Open AccessA central role forS-nitrosothiols in plant disease resistance
Author(s) -
Angela Feechan,
Eunjung Kwon,
ByungWook Yun,
Yiqin Wang,
Jacqueline A. Pallas,
Gary J. Loake
Publication year - 2005
Publication title -
proceedings of the national academy of sciences of the united states of america
Language(s) - English
Resource type - Journals
eISSN - 1091-6490
pISSN - 0027-8424
DOI - 10.1073/pnas.0501456102
Subject(s) - salicylic acid , s nitrosylation , arabidopsis , biology , microbiology and biotechnology , arabidopsis thaliana , systemic acquired resistance , activator (genetics) , plant disease resistance , immune system , reductase , mutant , plant immunity , signal transduction , function (biology) , plant defense against herbivory , biochemistry , enzyme , gene , genetics , cysteine
Animal S-nitrosoglutathione reductase (GSNOR) governs the extent of cellular S-nitrosylation, a key redox-based posttranslational modification. Mutations in AtGSNOR1, an Arabidopsis thaliana GSNOR, modulate the extent of cellular S-nitrosothiol (SNO) formation in this model plant species. Loss of AtGSNOR1 function increased SNO levels, disabling plant defense responses conferred by distinct resistance (R) gene subclasses.
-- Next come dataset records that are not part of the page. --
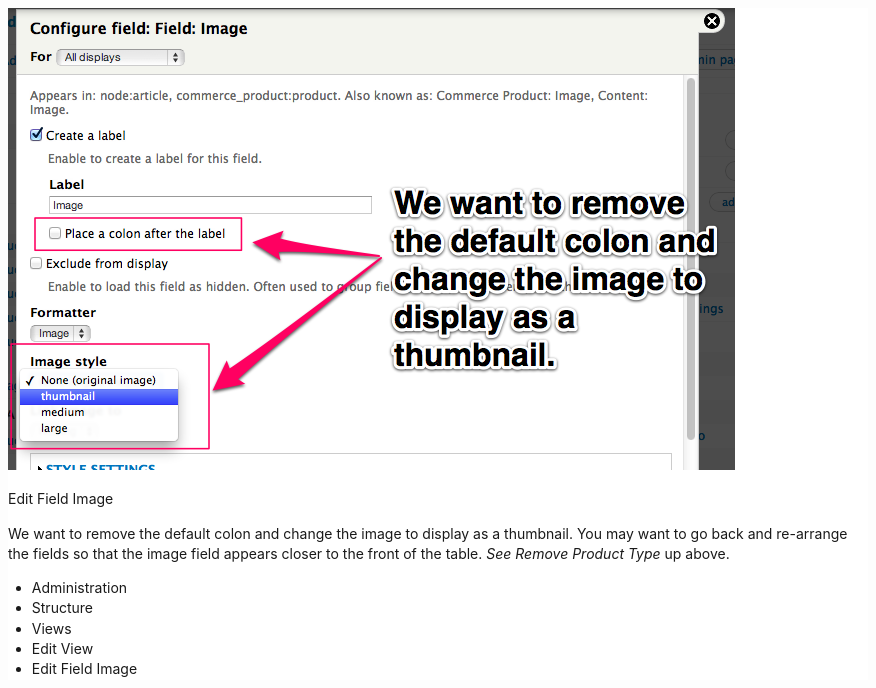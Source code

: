 ![We want to remove the default colon and change the image to display as a thumbnail.](Prod-Admin-ViewEdit-step5.png)



<div class="caption">
        <p class="caption-title">Edit Field Image</p>
        <p>We want to remove the default colon and change the image to display
        as a thumbnail. You may want to go back and re-arrange the fields so
        that the image field appears closer to the front of the table. <em>See
        Remove Product Type</em> up above.</p>
    </div>
<ul class="screenshot_breadcrumbs">
        <li class="first">Administration</li>
        <li>Structure</li>
        <li>Views</li>
        <li>Edit View</li>
        <li class="last">Edit Field Image</li>
    </ul>
</div>

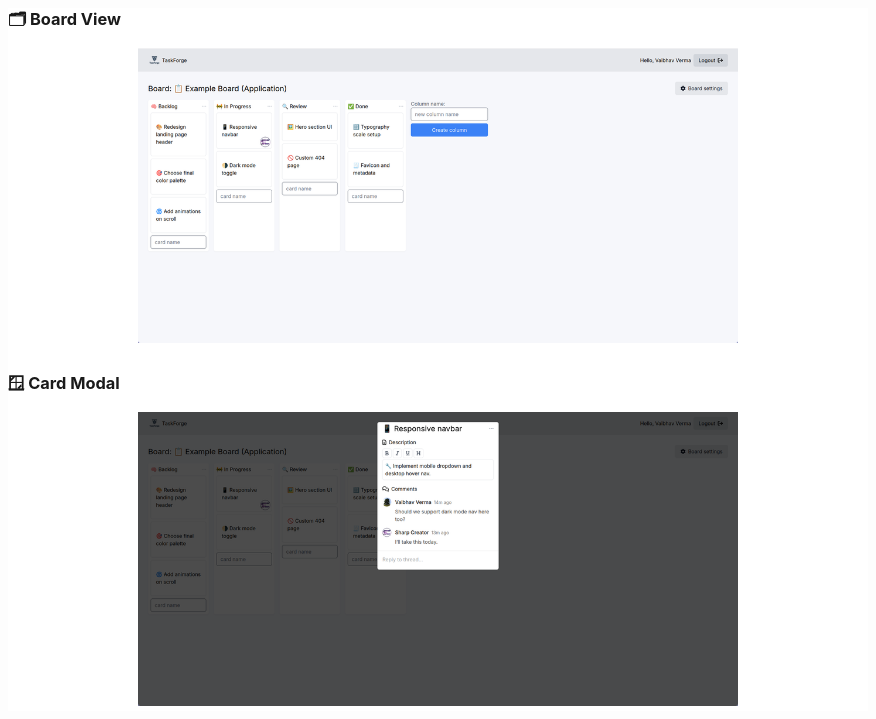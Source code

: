 
### 🗂️ Board View
<p align="center">
  <img src="public/screenshots/hero.png" alt="Board View Screenshot" width="600" />
</p>

### 🪟 Card Modal
<p align="center">
  <img src="public/screenshots/modal.png" alt="Card Modal Screenshot" width="600" />
</p>

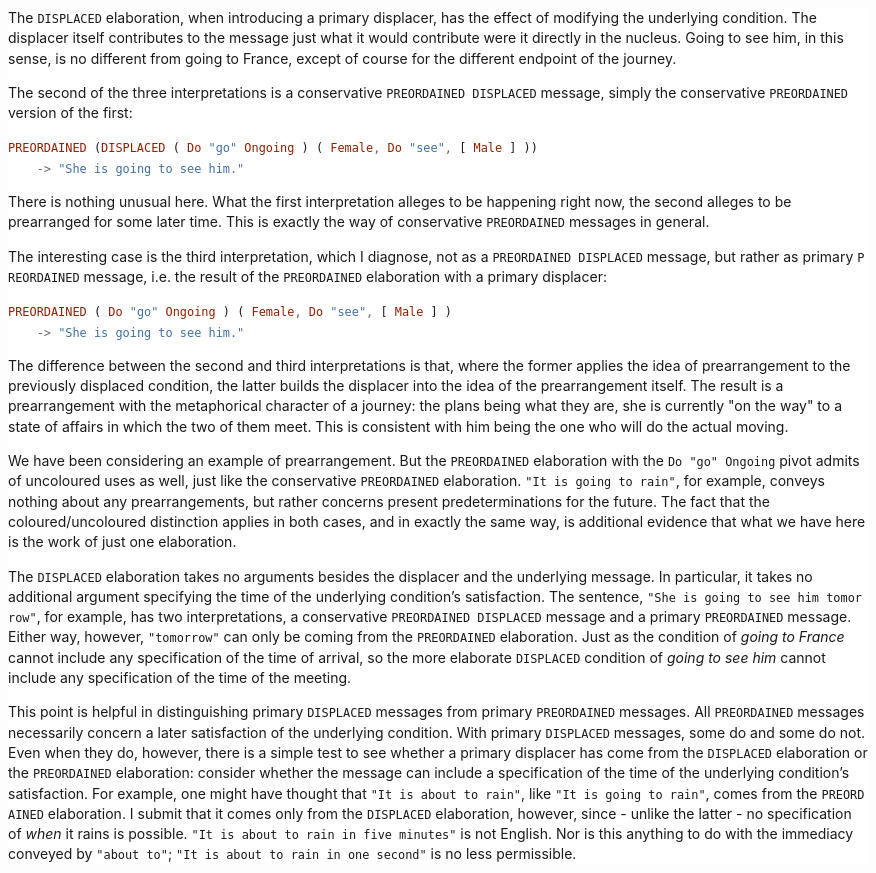 The `DISPLACED` elaboration, when introducing a primary displacer, has the effect of modifying the underlying condition. The displacer itself contributes to the message just what it would contribute were it directly in the nucleus. Going to see him, in this sense, is no different from going to France, except of course for the different endpoint of the journey.

The second of the three interpretations is a conservative `PREORDAINED DISPLACED` message, simply the conservative `PREORDAINED` version of the first:

```elm
PREORDAINED (DISPLACED ( Do "go" Ongoing ) ( Female, Do "see", [ Male ] ))
    -> "She is going to see him."
```

There is nothing unusual here. What the first interpretation alleges to be happening right now, the second alleges to be prearranged for some later time. This is exactly the way of conservative `PREORDAINED` messages in general.

The interesting case is the third interpretation, which I diagnose, not as a `PREORDAINED DISPLACED` message, but rather as primary `PREORDAINED` message, i.e. the result of the `PREORDAINED` elaboration with a primary displacer:

```elm
PREORDAINED ( Do "go" Ongoing ) ( Female, Do "see", [ Male ] )
    -> "She is going to see him."
```

The difference between the second and third interpretations is that, where the former applies the idea of prearrangement to the previously displaced condition, the latter builds the displacer into the idea of the prearrangement itself. The result is a prearrangement with the metaphorical character of a journey: the plans being what they are, she is currently "on the way" to a state of affairs in which the two of them meet. This is consistent with him being the one who will do the actual moving.

We have been considering an example of prearrangement. But the `PREORDAINED` elaboration with the `Do "go" Ongoing` pivot admits of uncoloured uses as well, just like the conservative `PREORDAINED` elaboration. `"It is going to rain"`, for example, conveys nothing about any prearrangements, but rather concerns present predeterminations for the future. The fact that the coloured/uncoloured distinction applies in both cases, and in exactly the same way, is additional evidence that what we have here is the work of just one elaboration.

The `DISPLACED` elaboration takes no arguments besides the displacer and the underlying message. In particular, it takes no additional argument specifying the time of the underlying condition’s satisfaction. The sentence, `"She is going to see him tomorrow"`, for example, has two interpretations, a conservative `PREORDAINED DISPLACED` message and a primary `PREORDAINED` message. Either way, however, `"tomorrow"` can only be coming from the `PREORDAINED` elaboration. Just as the condition of *going to France* cannot include any specification of the time of arrival, so the more elaborate `DISPLACED` condition of *going to see him* cannot include any specification of the time of the meeting.

This point is helpful in distinguishing primary `DISPLACED` messages from primary `PREORDAINED` messages. All `PREORDAINED` messages necessarily concern a later satisfaction of the underlying condition. With primary `DISPLACED` messages, some do and some do not. Even when they do, however, there is a simple test to see whether a primary displacer has come from the `DISPLACED` elaboration or the `PREORDAINED` elaboration: consider whether the message can include a specification of the time of the underlying condition’s satisfaction. For example, one might have thought that `"It is about to rain"`, like `"It is going to rain"`, comes from the `PREORDAINED` elaboration. I submit that it comes only from the `DISPLACED` elaboration, however, since - unlike the latter - no specification of *when* it rains is possible. `"It is about to rain in five minutes"` is not English. Nor is this anything to do with the immediacy conveyed by `"about to"`; `"It is about to rain in one second"` is no less permissible.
Furthermore, in the absence of AtGSNOR1, both basal and nonhost disease resistance are also compromised. Conversely, increased AtGSNOR1 activity reduced SNO formation, enhancing protection against ordinarily virulent microbial pathogens. Here we demonstrate that AtGSNOR1 positively regulates the signaling network controlled by the plant immune system activator, salicylic acid. This contrasts with the function of this enzyme in mice during endotoxic shock, where GSNOR antagonizes inflammatory responses. Our data imply SNO formation and turnover regulate multiple modes of plant disease resistance.